Go through the entries and copy every one exactly.

* * * * * * * * *

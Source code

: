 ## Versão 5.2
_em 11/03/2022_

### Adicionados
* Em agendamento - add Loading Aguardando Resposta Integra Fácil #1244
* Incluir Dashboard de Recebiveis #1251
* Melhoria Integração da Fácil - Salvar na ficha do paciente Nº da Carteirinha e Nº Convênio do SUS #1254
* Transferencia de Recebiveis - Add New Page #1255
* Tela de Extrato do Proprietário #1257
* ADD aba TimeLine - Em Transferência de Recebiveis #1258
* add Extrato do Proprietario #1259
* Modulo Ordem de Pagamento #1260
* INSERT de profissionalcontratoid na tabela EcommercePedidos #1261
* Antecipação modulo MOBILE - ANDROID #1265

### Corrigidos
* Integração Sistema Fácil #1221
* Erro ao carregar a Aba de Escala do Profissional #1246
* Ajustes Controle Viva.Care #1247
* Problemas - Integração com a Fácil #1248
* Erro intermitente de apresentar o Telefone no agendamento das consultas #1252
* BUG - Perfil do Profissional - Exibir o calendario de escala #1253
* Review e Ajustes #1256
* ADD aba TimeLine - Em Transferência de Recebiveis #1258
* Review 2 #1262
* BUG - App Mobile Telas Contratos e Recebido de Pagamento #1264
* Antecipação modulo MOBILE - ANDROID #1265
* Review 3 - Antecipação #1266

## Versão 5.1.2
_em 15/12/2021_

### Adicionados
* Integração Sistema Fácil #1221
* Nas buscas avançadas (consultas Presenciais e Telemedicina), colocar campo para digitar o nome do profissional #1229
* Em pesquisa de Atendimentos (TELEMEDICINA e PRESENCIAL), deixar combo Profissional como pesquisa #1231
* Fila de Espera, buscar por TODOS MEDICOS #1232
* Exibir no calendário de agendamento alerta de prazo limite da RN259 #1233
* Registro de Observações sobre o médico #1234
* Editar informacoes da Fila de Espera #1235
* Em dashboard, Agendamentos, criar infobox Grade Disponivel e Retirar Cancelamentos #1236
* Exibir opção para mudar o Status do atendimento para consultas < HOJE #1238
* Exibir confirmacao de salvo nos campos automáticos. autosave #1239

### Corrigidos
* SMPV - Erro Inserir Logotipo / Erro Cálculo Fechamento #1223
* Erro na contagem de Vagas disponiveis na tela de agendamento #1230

* * * * * * * * *

SOLUTION FOR THIS EXERCISE:
Source code

: ## Versão 5.2
_em 11/03/2022_

### Adicionados
* Em agendamento - add Loading Aguardando Resposta Integra Fácil #1244
* Incluir Dashboard de Recebiveis #1251
* Melhoria Integração da Fácil - Salvar na ficha do paciente Nº da Carteirinha e Nº Convênio do SUS #1254
* Transferencia de Recebiveis - Add New Page #1255
* Tela de Extrato do Proprietário #1257
* ADD aba TimeLine - Em Transferência de Recebiveis #1258
* add Extrato do Proprietario #1259
* Modulo Ordem de Pagamento #1260
* INSERT de profissionalcontratoid na tabela EcommercePedidos #1261
* Antecipação modulo MOBILE - ANDROID #1265

### Corrigidos
* Integração Sistema Fácil #1221
* Erro ao carregar a Aba de Escala do Profissional #1246
* Ajustes Controle Viva.Care #1247
* Problemas - Integração com a Fácil #1248
* Erro intermitente de apresentar o Telefone no agendamento das consultas #1252
* BUG - Perfil do Profissional - Exibir o calendario de escala #1253
* Review e Ajustes #1256
* ADD aba TimeLine - Em Transferência de Recebiveis #1258
* Review 2 #1262
* BUG - App Mobile Telas Contratos e Recebido de Pagamento #1264
* Antecipação modulo MOBILE - ANDROID #1265
* Review 3 - Antecipação #1266

## Versão 5.1.2
_em 15/12/2021_

### Adicionados
* Integração Sistema Fácil #1221
* Nas buscas avançadas (consultas Presenciais e Telemedicina), colocar campo para digitar o nome do profissional #1229
* Em pesquisa de Atendimentos (TELEMEDICINA e PRESENCIAL), deixar combo Profissional como pesquisa #1231
* Fila de Espera, buscar por TODOS MEDICOS #1232
* Exibir no calendário de agendamento alerta de prazo limite da RN259 #1233
* Registro de Observações sobre o médico #1234
* Editar informacoes da Fila de Espera #1235
* Em dashboard, Agendamentos, criar infobox Grade Disponivel e Retirar Cancelamentos #1236
* Exibir opção para mudar o Status do atendimento para consultas < HOJE #1238
* Exibir confirmacao de salvo nos campos automáticos. autosave #1239

### Corrigidos
* SMPV - Erro Inserir Logotipo / Erro Cálculo Fechamento #1223
* Erro na contagem de Vagas disponiveis na tela de agendamento #1230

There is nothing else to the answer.